(Rendered images with source text)
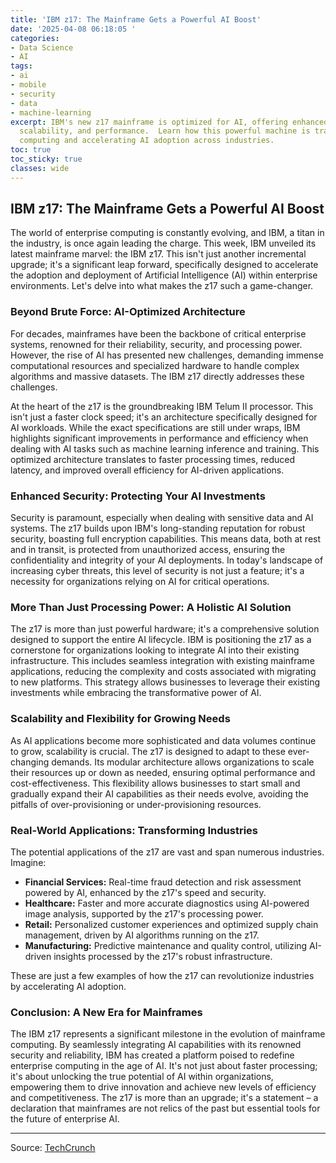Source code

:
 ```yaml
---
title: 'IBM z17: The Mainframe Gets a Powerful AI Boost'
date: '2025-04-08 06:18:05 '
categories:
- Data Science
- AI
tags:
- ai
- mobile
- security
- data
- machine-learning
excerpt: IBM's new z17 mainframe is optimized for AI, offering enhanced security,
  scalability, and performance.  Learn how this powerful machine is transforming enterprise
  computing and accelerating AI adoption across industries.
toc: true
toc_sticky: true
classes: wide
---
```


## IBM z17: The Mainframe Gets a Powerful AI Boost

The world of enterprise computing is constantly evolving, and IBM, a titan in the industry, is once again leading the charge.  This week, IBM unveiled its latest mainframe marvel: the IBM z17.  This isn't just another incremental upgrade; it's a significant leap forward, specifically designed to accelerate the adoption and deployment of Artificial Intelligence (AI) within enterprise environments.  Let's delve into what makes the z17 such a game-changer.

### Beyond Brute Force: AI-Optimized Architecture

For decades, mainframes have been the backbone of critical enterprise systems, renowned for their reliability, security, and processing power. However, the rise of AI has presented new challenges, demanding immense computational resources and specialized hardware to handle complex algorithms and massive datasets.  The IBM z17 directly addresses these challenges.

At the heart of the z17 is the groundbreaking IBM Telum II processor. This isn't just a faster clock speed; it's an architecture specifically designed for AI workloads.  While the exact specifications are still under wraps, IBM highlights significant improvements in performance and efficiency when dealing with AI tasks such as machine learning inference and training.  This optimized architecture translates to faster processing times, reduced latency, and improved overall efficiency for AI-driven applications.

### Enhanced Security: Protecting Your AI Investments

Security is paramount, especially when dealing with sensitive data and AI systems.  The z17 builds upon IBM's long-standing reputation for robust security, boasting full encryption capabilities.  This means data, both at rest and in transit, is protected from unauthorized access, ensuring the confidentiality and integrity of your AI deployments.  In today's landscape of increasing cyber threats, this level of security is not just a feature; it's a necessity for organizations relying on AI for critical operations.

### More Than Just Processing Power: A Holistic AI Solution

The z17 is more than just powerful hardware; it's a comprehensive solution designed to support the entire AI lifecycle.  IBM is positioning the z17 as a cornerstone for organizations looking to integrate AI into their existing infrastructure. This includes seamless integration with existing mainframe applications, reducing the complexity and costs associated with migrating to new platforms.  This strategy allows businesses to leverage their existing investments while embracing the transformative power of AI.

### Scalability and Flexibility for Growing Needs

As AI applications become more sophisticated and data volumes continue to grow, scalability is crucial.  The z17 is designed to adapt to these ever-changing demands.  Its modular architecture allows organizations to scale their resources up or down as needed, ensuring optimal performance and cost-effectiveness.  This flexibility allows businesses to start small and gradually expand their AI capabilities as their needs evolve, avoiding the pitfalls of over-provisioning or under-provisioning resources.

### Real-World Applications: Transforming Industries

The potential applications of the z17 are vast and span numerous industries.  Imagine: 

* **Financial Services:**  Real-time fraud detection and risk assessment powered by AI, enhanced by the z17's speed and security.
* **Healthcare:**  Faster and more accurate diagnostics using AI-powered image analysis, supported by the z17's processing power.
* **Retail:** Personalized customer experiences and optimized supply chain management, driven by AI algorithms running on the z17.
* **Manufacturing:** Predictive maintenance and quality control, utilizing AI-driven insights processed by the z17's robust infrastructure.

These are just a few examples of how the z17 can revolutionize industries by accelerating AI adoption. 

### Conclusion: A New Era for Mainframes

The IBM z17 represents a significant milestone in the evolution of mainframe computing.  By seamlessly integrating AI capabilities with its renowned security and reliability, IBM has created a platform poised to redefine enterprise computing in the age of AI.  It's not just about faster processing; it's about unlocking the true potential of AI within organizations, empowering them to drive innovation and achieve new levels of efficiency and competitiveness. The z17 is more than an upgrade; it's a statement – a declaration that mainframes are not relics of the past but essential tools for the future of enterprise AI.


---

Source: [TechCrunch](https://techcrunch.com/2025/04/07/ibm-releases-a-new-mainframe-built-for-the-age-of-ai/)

▶ **What is expected**: Tell how many lines in the entries contain the string "capabilities". Give the number and nothing more.

▶ **Output of the exercise**: 3